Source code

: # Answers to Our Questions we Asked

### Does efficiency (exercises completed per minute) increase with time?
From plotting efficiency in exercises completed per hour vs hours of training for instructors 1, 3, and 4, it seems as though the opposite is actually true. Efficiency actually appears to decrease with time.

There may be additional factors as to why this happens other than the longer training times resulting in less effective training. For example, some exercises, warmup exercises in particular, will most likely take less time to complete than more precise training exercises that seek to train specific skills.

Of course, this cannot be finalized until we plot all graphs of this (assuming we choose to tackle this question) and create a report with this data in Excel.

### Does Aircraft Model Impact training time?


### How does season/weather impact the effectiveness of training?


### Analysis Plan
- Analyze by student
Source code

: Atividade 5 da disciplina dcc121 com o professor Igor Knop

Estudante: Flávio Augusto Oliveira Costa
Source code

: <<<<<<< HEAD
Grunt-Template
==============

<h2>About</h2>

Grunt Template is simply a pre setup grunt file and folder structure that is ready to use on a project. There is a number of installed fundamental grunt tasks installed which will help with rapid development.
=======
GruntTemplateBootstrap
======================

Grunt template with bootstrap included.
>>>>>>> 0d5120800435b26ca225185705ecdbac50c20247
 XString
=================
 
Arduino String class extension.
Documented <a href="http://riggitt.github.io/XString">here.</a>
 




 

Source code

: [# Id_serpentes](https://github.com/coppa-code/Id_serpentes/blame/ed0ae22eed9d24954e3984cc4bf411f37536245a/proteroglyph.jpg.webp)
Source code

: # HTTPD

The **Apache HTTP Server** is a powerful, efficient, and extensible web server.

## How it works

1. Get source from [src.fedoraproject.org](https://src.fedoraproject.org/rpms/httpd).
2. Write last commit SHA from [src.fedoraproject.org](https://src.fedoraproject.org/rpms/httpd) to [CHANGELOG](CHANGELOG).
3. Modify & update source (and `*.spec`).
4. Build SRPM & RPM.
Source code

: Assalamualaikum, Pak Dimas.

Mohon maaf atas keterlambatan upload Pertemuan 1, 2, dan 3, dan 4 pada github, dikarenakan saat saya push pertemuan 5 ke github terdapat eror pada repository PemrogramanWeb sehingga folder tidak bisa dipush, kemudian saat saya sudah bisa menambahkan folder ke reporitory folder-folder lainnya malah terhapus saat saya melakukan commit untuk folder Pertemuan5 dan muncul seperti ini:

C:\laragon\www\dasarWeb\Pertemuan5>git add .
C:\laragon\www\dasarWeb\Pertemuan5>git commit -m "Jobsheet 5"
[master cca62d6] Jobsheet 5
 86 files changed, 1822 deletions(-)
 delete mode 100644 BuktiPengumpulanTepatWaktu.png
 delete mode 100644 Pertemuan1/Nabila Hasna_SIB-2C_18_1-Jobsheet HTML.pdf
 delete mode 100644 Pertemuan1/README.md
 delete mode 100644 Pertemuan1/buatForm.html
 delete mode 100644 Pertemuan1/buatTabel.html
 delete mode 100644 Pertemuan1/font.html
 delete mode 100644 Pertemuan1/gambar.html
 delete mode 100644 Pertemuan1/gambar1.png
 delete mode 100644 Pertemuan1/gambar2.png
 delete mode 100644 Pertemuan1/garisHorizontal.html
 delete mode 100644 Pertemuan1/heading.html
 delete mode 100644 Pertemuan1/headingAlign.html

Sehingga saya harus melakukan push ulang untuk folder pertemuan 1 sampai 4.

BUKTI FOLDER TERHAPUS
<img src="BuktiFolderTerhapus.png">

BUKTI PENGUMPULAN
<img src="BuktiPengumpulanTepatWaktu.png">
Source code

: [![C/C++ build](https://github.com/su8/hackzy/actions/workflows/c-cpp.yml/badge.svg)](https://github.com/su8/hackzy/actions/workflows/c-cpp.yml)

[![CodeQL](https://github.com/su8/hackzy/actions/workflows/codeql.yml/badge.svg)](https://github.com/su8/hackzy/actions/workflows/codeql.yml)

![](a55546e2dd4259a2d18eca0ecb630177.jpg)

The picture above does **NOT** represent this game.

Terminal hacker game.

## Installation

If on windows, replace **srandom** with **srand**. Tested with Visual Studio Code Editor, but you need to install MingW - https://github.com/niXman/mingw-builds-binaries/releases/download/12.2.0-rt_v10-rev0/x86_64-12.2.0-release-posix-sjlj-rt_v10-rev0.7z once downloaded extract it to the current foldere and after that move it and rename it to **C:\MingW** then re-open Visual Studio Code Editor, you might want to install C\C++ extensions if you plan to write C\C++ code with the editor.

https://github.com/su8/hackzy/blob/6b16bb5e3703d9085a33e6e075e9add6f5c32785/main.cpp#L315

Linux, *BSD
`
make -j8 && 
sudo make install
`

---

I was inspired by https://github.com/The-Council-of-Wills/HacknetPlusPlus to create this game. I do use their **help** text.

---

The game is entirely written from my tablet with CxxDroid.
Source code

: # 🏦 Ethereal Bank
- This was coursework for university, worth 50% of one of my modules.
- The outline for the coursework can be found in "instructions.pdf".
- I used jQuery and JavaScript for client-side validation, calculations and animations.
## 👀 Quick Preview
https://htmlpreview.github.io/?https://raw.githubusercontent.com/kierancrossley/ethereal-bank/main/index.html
################
▸ Exercise description:
Keep to the lines above, from the first one through the line where "### Does efficiency" appears, and copy them exactly.

▸ Completed task:
Source code

: # Answers to Our Questions we Asked

### Does efficiency (exercises completed per minute) increase with time?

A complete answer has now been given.